房间里再次剩下扶摇一个人,她还站在原地,懵然的望着司砚清离开的方向,一脸‘谣言误我’的不可思议。
这暴君好像很受不了女孩子撒娇嗳?
她随意撒撒娇,他就妥协纵容了。
难道是因为她是他亲小侄女的好朋友?
小叔叔的称呼她一是跟着好朋友喊的,二来也是小时候温家硬攀上司家这门亲戚。
说是什么远房的远房的表亲,当时温家还因为硬攀关系被豪门圈耻笑过。
可也不应该呀,司砚清是恨司家的,他是凌驾在司家之上的存在,对司家看不上,却又掌控着。
扶摇还清楚的记得好朋友司语茉说,十岁那年的寒冬,一个大雪纷飞的深夜司家发生了翻天覆地的浩劫,浩劫源自——司砚清。
那一夜,司家大门前的皑皑白雪被染红,刺眼的鲜血在雪地里无限蔓延。
一位少年,穿着哥特式暗黑斗篷披风,半张脸都隐匿在黑色的斗篷里,只有嗜血的眼神穿透着黑夜。

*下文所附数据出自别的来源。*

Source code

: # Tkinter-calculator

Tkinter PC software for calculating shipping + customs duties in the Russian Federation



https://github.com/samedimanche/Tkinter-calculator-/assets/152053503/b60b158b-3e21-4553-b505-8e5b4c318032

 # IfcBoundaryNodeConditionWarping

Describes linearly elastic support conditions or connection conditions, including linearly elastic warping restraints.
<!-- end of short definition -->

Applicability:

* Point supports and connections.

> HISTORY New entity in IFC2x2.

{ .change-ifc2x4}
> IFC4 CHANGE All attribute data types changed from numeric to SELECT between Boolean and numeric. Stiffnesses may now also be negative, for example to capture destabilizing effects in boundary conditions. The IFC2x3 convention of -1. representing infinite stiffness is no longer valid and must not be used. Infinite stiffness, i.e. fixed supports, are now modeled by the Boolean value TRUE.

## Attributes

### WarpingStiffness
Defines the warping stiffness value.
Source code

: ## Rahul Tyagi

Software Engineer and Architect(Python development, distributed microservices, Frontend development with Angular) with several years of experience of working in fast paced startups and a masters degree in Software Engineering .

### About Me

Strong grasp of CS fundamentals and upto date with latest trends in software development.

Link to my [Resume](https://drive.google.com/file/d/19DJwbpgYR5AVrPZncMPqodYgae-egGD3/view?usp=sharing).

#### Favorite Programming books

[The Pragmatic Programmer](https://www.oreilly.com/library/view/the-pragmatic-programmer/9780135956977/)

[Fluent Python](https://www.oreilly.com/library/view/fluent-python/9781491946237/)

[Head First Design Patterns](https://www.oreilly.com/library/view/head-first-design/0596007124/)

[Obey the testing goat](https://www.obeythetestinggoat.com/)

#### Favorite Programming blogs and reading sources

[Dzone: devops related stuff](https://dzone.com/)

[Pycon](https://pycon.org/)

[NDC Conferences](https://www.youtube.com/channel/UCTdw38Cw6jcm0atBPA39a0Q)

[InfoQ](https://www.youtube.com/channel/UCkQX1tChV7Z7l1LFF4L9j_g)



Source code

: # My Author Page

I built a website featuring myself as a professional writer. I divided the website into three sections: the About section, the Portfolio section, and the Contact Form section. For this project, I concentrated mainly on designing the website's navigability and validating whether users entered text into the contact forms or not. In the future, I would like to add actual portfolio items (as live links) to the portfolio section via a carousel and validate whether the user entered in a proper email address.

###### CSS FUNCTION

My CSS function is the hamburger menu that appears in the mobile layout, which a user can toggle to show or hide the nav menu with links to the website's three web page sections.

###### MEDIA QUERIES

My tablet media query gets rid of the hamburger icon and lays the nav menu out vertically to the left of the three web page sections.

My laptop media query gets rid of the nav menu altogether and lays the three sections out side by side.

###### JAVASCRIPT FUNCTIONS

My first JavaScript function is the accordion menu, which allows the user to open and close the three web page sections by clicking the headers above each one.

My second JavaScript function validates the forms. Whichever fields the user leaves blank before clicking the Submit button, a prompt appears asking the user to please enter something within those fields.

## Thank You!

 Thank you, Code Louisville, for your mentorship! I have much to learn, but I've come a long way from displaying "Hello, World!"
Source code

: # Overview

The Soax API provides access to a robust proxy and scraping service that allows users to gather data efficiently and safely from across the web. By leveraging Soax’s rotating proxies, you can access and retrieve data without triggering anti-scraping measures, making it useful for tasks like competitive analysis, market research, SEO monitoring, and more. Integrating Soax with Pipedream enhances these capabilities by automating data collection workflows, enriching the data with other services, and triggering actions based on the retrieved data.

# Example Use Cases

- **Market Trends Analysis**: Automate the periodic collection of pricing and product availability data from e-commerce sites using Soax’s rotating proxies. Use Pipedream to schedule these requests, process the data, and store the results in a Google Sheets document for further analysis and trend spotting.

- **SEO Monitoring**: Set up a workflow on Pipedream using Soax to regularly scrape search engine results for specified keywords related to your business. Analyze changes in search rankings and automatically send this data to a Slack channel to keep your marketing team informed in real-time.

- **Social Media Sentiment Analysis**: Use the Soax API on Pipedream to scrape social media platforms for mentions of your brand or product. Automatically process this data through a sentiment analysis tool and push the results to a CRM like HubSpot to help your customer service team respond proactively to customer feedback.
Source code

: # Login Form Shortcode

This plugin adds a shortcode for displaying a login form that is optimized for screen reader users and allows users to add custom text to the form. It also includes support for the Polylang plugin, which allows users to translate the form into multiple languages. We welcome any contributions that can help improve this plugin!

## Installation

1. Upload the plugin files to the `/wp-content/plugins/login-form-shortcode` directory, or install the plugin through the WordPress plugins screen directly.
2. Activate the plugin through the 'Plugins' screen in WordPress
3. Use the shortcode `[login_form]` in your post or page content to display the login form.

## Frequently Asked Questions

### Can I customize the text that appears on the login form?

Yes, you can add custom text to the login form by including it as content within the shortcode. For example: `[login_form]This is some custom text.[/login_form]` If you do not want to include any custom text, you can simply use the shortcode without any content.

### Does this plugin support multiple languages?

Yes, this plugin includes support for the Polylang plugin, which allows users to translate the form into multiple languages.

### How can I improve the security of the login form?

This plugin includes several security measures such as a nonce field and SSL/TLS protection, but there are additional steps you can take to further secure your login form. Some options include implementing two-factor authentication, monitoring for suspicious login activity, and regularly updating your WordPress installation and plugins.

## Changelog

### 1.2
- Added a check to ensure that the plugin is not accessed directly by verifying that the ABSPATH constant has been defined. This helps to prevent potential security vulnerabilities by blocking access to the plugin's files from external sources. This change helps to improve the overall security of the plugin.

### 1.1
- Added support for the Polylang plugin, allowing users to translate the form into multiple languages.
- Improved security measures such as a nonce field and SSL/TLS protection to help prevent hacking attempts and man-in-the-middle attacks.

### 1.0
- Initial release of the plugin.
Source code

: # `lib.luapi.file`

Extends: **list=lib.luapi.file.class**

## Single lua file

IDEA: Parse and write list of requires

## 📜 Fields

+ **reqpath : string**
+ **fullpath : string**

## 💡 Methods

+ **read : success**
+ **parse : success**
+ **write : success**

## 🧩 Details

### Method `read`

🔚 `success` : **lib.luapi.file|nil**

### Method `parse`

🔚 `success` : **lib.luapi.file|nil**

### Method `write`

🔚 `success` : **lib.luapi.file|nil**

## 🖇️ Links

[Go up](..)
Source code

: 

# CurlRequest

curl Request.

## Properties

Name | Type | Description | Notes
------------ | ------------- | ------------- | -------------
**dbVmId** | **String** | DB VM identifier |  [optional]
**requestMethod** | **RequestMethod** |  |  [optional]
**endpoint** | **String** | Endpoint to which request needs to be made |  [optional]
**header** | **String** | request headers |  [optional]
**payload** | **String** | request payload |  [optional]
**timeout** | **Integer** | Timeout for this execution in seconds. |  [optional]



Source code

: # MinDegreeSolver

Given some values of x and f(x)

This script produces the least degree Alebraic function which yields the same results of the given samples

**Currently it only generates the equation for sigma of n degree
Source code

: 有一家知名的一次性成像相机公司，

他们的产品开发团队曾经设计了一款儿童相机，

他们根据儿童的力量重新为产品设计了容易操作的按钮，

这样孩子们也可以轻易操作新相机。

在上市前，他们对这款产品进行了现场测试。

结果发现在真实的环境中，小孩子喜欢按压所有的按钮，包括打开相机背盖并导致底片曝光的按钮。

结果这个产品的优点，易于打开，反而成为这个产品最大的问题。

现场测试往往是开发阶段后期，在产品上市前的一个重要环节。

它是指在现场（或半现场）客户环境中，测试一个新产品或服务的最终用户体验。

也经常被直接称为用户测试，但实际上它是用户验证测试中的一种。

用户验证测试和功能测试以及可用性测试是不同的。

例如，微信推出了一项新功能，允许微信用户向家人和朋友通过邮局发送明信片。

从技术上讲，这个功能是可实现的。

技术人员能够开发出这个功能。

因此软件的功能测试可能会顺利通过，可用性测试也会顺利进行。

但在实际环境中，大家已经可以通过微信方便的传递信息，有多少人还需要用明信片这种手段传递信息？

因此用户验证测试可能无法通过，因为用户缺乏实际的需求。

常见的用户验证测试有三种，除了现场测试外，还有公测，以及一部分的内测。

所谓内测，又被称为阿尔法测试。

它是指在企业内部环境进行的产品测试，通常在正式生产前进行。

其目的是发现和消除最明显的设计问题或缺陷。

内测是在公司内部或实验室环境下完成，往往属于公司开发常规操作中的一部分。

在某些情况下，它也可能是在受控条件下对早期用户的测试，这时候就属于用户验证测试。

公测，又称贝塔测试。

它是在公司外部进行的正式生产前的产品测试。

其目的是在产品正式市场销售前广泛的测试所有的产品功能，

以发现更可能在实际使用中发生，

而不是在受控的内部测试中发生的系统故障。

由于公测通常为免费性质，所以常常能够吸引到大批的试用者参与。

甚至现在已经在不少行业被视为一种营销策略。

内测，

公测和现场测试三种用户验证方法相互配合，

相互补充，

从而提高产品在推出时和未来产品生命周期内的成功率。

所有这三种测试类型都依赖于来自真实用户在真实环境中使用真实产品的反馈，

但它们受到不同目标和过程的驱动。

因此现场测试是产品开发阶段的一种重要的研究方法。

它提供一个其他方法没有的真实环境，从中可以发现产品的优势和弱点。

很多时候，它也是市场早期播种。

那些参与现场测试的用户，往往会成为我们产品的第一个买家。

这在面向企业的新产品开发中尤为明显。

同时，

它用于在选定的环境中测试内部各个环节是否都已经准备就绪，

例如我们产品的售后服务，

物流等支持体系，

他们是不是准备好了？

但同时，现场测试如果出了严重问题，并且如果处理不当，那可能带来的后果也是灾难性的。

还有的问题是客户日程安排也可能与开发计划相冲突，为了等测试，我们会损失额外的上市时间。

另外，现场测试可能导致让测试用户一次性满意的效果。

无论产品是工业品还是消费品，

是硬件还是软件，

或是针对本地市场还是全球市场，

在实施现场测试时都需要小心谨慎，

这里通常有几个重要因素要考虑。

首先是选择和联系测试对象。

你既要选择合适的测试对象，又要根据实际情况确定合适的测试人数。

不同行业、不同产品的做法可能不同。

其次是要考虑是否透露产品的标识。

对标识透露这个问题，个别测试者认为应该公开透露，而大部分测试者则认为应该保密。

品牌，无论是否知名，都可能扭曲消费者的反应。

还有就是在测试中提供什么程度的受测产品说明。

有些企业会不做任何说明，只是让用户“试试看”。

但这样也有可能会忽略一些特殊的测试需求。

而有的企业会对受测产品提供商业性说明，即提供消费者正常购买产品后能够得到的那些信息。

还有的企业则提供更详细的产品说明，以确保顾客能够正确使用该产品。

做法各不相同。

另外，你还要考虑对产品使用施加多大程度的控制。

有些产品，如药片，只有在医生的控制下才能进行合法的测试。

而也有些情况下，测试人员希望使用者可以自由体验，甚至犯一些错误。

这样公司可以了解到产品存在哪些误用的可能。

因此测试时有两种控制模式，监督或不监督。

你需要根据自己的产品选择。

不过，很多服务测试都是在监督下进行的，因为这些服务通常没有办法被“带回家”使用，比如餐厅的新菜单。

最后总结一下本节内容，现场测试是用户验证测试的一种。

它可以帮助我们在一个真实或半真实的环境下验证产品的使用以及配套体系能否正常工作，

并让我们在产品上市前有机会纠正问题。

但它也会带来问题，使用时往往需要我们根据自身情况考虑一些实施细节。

少年踩着皑皑白雪,一步一步咯吱作响,好似踩着森森白骨,从而来势要颠覆这人间。
少年如疯如魔,满手鲜血。
与司家并称四大家族的其他家族人赶来相助时,却见司家独坐高台的已是满目猩红的少年。
早已陷入疯魔的少年,面对众人嚣张冷妄拉下黑色斗篷,露出整张脸,简单粗暴的介绍自己。
“我!司冥之子,司砚清!从此掌管司家。”
“有意见的一个都别想活着出去。”
那一夜,司家上空盘悬着数架飞机,周围全是随时待命的狙击手,彷如困笼,只可进不可出。
自此,司家易主。
那年,司砚清18岁。
从荒野的兽岛,回司家,为父报仇、夺权。
不过现在司家明面上的家主并不是司砚清,而是他二叔,被司砚清打断了双腿,终生坐在轮椅上。
坐在高位却无权。
是外面明枪暗箭的活靶子。
是内部的众矢之的。
是司砚清放在司家行走的警示牌。
是司砚清要他不生不死,为父报仇。
扶摇知道司语茉对司砚清这个小叔叔是又崇拜又害怕的,所以当时听她说的这么玄乎以为是她夸大其词了。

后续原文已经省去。